┌──
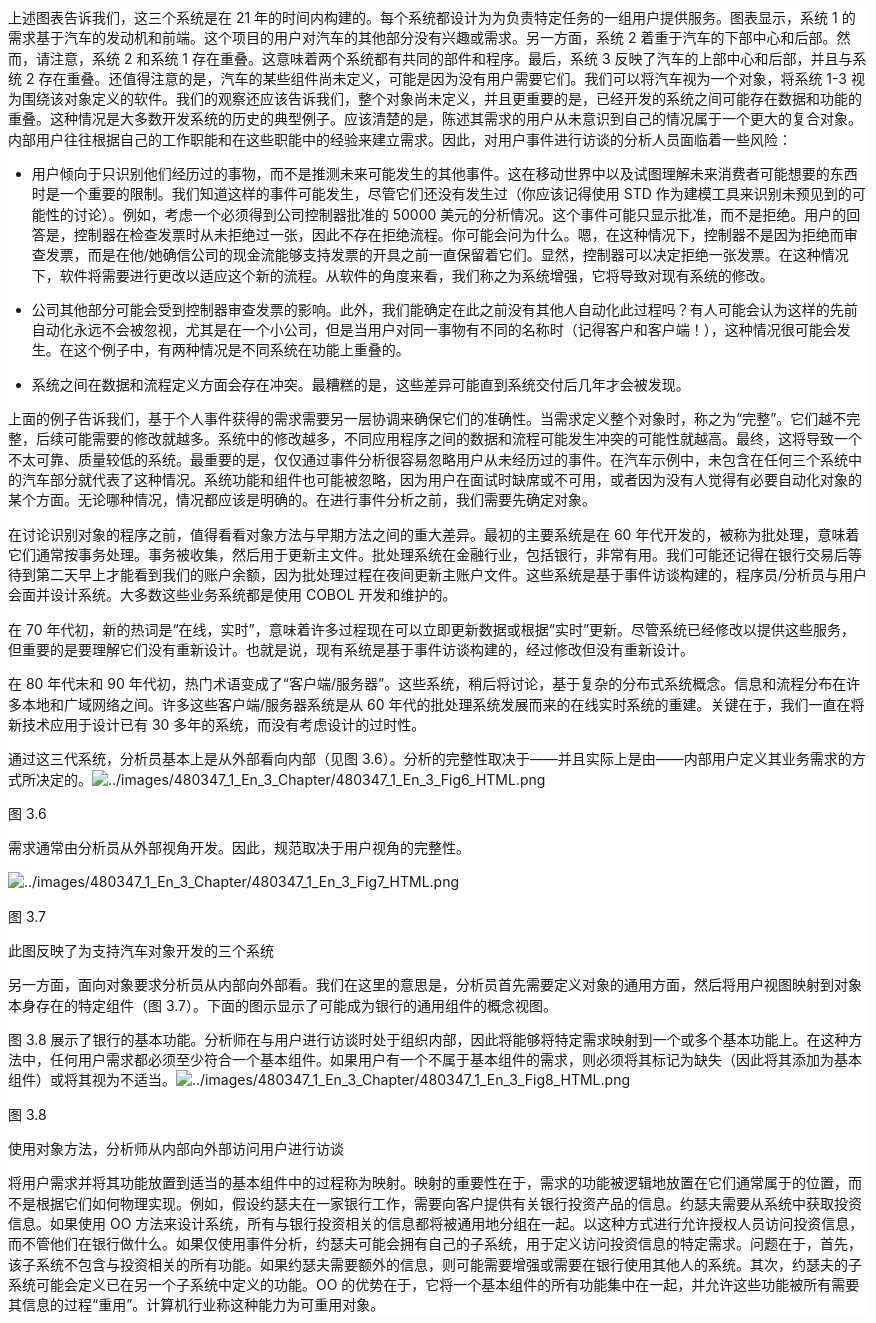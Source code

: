 上述图表告诉我们，这三个系统是在 21 年的时间内构建的。每个系统都设计为为负责特定任务的一组用户提供服务。图表显示，系统 1 的需求基于汽车的发动机和前端。这个项目的用户对汽车的其他部分没有兴趣或需求。另一方面，系统 2 着重于汽车的下部中心和后部。然而，请注意，系统 2 和系统 1 存在重叠。这意味着两个系统都有共同的部件和程序。最后，系统 3 反映了汽车的上部中心和后部，并且与系统 2 存在重叠。还值得注意的是，汽车的某些组件尚未定义，可能是因为没有用户需要它们。我们可以将汽车视为一个对象，将系统 1-3 视为围绕该对象定义的软件。我们的观察还应该告诉我们，整个对象尚未定义，并且更重要的是，已经开发的系统之间可能存在数据和功能的重叠。这种情况是大多数开发系统的历史的典型例子。应该清楚的是，陈述其需求的用户从未意识到自己的情况属于一个更大的复合对象。内部用户往往根据自己的工作职能和在这些职能中的经验来建立需求。因此，对用户事件进行访谈的分析人员面临着一些风险：

+   用户倾向于只识别他们经历过的事物，而不是推测未来可能发生的其他事件。这在移动世界中以及试图理解未来消费者可能想要的东西时是一个重要的限制。我们知道这样的事件可能发生，尽管它们还没有发生过（你应该记得使用 STD 作为建模工具来识别未预见到的可能性的讨论）。例如，考虑一个必须得到公司控制器批准的 50000 美元的分析情况。这个事件可能只显示批准，而不是拒绝。用户的回答是，控制器在检查发票时从未拒绝过一张，因此不存在拒绝流程。你可能会问为什么。嗯，在这种情况下，控制器不是因为拒绝而审查发票，而是在他/她确信公司的现金流能够支持发票的开具之前一直保留着它们。显然，控制器可以决定拒绝一张发票。在这种情况下，软件将需要进行更改以适应这个新的流程。从软件的角度来看，我们称之为系统增强，它将导致对现有系统的修改。

+   公司其他部分可能会受到控制器审查发票的影响。此外，我们能确定在此之前没有其他人自动化此过程吗？有人可能会认为这样的先前自动化永远不会被忽视，尤其是在一个小公司，但是当用户对同一事物有不同的名称时（记得客户和客户端！），这种情况很可能会发生。在这个例子中，有两种情况是不同系统在功能上重叠的。

+   系统之间在数据和流程定义方面会存在冲突。最糟糕的是，这些差异可能直到系统交付后几年才会被发现。

上面的例子告诉我们，基于个人事件获得的需求需要另一层协调来确保它们的准确性。当需求定义整个对象时，称之为“完整”。它们越不完整，后续可能需要的修改就越多。系统中的修改越多，不同应用程序之间的数据和流程可能发生冲突的可能性就越高。最终，这将导致一个不太可靠、质量较低的系统。最重要的是，仅仅通过事件分析很容易忽略用户从未经历过的事件。在汽车示例中，未包含在任何三个系统中的汽车部分就代表了这种情况。系统功能和组件也可能被忽略，因为用户在面试时缺席或不可用，或者因为没有人觉得有必要自动化对象的某个方面。无论哪种情况，情况都应该是明确的。在进行事件分析之前，我们需要先确定对象。

在讨论识别对象的程序之前，值得看看对象方法与早期方法之间的重大差异。最初的主要系统是在 60 年代开发的，被称为批处理，意味着它们通常按事务处理。事务被收集，然后用于更新主文件。批处理系统在金融行业，包括银行，非常有用。我们可能还记得在银行交易后等待到第二天早上才能看到我们的账户余额，因为批处理过程在夜间更新主账户文件。这些系统是基于事件访谈构建的，程序员/分析员与用户会面并设计系统。大多数这些业务系统都是使用 COBOL 开发和维护的。

在 70 年代初，新的热词是“在线，实时”，意味着许多过程现在可以立即更新数据或根据“实时”更新。尽管系统已经修改以提供这些服务，但重要的是要理解它们没有重新设计。也就是说，现有系统是基于事件访谈构建的，经过修改但没有重新设计。

在 80 年代末和 90 年代初，热门术语变成了“客户端/服务器”。这些系统，稍后将讨论，基于复杂的分布式系统概念。信息和流程分布在许多本地和广域网络之间。许多这些客户端/服务器系统是从 60 年代的批处理系统发展而来的在线实时系统的重建。关键在于，我们一直在将新技术应用于设计已有 30 多年的系统，而没有考虑设计的过时性。

通过这三代系统，分析员基本上是从外部看向内部（见图 3.6）。分析的完整性取决于——并且实际上是由——内部用户定义其业务需求的方式所决定的。![../images/480347_1_En_3_Chapter/480347_1_En_3_Fig6_HTML.png](img/480347_1_En_3_Fig6_HTML.png)

图 3.6

需求通常由分析员从外部视角开发。因此，规范取决于用户视角的完整性。

![../images/480347_1_En_3_Chapter/480347_1_En_3_Fig7_HTML.png](img/480347_1_En_3_Fig7_HTML.png)

图 3.7

此图反映了为支持汽车对象开发的三个系统

另一方面，面向对象要求分析员从内部向外部看。我们在这里的意思是，分析员首先需要定义对象的通用方面，然后将用户视图映射到对象本身存在的特定组件（图 3.7）。下面的图示显示了可能成为银行的通用组件的概念视图。

图 3.8 展示了银行的基本功能。分析师在与用户进行访谈时处于组织内部，因此将能够将特定需求映射到一个或多个基本功能上。在这种方法中，任何用户需求都必须至少符合一个基本组件。如果用户有一个不属于基本组件的需求，则必须将其标记为缺失（因此将其添加为基本组件）或将其视为不适当。![../images/480347_1_En_3_Chapter/480347_1_En_3_Fig8_HTML.png](img/480347_1_En_3_Fig8_HTML.png)

图 3.8

使用对象方法，分析师从内部向外部访问用户进行访谈

将用户需求并将其功能放置到适当的基本组件中的过程称为映射。映射的重要性在于，需求的功能被逻辑地放置在它们通常属于的位置，而不是根据它们如何物理实现。例如，假设约瑟夫在一家银行工作，需要向客户提供有关银行投资产品的信息。约瑟夫需要从系统中获取投资信息。如果使用 OO 方法来设计系统，所有与银行投资相关的信息都将被通用地分组在一起。以这种方式进行允许授权人员访问投资信息，而不管他们在银行做什么。如果仅使用事件分析，约瑟夫可能会拥有自己的子系统，用于定义访问投资信息的特定需求。问题在于，首先，该子系统不包含与投资相关的所有功能。如果约瑟夫需要额外的信息，则可能需要增强或需要在银行使用其他人的系统。其次，约瑟夫的子系统可能会定义已在另一个子系统中定义的功能。OO 的优势在于，它将一个基本组件的所有功能集中在一起，并允许这些功能被所有需要其信息的过程“重用”。计算机行业称这种能力为可重用对象。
└──
### Activity
Extract, from the material above, each line holding the word "另一方面".

### Task answer
: 上述图表告诉我们，这三个系统是在 21 年的时间内构建的。每个系统都设计为为负责特定任务的一组用户提供服务。图表显示，系统 1 的需求基于汽车的发动机和前端。这个项目的用户对汽车的其他部分没有兴趣或需求。另一方面，系统 2 着重于汽车的下部中心和后部。然而，请注意，系统 2 和系统 1 存在重叠。这意味着两个系统都有共同的部件和程序。最后，系统 3 反映了汽车的上部中心和后部，并且与系统 2 存在重叠。还值得注意的是，汽车的某些组件尚未定义，可能是因为没有用户需要它们。我们可以将汽车视为一个对象，将系统 1-3 视为围绕该对象定义的软件。我们的观察还应该告诉我们，整个对象尚未定义，并且更重要的是，已经开发的系统之间可能存在数据和功能的重叠。这种情况是大多数开发系统的历史的典型例子。应该清楚的是，陈述其需求的用户从未意识到自己的情况属于一个更大的复合对象。内部用户往往根据自己的工作职能和在这些职能中的经验来建立需求。因此，对用户事件进行访谈的分析人员面临着一些风险：
另一方面，面向对象要求分析员从内部向外部看。我们在这里的意思是，分析员首先需要定义对象的通用方面，然后将用户视图映射到对象本身存在的特定组件（图 3.7）。下面的图示显示了可能成为银行的通用组件的概念视图。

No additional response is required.